I started this discussion because we at Metamarkets want to move to using (almost) pure official releases, rather than releases from our deeply diverging branches, as we do now. It means that we are going to be more actively involved into testing of official RC releases, that could make the testing process faster.

On Fri, Aug 25, 2017 at 1:48 PM, Gian Merlino <gi...@imply.io> wrote:
I am strongly in favor of time based releases rather than feature based. I feel that has worked well for other communities that have moved to such a system.

It sounds like you are suggesting doing 4 per year which sounds good to me. I would be ok with anything in the 4-6 range.

I guess the other related question is what standard of QA / testing do we want to apply to releases. In the past one thing that slowed down the release cycles has been the slowness of our "classic" testing process. It depends on major organizations involved in Druid development to deploy release candidates to production and validate them there, which depends on various internal release cycles. We could do releases faster if we were less stringent here, although it may affect quality.
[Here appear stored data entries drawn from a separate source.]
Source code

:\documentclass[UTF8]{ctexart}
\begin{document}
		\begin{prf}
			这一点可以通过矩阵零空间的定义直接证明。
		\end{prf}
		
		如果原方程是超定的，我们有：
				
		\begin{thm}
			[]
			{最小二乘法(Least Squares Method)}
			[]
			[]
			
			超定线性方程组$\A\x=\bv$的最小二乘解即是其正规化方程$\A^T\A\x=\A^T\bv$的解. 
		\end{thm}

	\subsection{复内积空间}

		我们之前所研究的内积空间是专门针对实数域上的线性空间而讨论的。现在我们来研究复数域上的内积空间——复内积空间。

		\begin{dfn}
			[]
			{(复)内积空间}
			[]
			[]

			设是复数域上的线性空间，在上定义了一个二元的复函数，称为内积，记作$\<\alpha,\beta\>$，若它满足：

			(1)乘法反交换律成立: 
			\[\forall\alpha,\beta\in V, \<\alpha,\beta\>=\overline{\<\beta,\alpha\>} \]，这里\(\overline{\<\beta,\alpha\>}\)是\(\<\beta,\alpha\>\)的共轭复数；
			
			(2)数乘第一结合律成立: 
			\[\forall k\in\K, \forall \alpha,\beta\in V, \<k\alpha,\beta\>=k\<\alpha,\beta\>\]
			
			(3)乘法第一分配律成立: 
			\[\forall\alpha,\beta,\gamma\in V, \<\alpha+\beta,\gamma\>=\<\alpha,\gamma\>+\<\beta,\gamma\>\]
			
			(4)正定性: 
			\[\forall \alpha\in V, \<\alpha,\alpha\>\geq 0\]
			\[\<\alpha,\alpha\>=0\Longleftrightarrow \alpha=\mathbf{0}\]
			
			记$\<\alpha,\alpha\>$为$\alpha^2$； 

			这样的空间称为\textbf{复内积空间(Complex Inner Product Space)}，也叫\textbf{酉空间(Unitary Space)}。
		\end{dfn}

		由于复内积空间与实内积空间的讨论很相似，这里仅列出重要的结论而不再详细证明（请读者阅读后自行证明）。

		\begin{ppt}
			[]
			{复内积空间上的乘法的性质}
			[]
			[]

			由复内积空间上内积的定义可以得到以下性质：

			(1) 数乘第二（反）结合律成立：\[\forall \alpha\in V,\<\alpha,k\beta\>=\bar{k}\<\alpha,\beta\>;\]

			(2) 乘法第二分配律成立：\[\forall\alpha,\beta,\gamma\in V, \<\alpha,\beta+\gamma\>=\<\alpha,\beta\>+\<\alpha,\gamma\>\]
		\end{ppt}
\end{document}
My org can commit to rolling out and testing releases internally on an aggressive schedule, although our internal clusters are relatively small compared to the largest ones out there. We also don't use all the features internally -- for example we don't use HDFS and we don't do much Hadoop based indexing beyond the suite of Hadoop integration tests we do run.

Gian

On Thu, Aug 24, 2017 at 5:47 PM, Roman Leventov <roman.leventov@metamarkets.com> wrote:
Druid release pace is slowing down quickly:
2015 - 9 releases
2016 - 5 releases
2017 - 2 so far, and probably won't be more

The last 0.10.1 release was initially supposed to go out "not more than a month" after 0.10.0, but it took 4 months and 4 days.

I think the main reason for this is "PR milestones", and that we don't cut a release until all PRs targeted to that release are merged. And while they are not, other "very important" PRs appear, targeting the same release. There are 2-3 "generations" of such PRs.

Also, milestone assignment process seems largely non-sense: everybody who have rights to assign milestones target all PRs they author to the closest release, and all other people who don't have such rights, have their PRs not targeted to any release.

The proposal is to retire milestones and start a release process every 3 months, regardless of anything. What is merged into master, will be in this release, what is not, will be in a +3 months release, or later. Critical bugs could be resolved during release candidate hardening period.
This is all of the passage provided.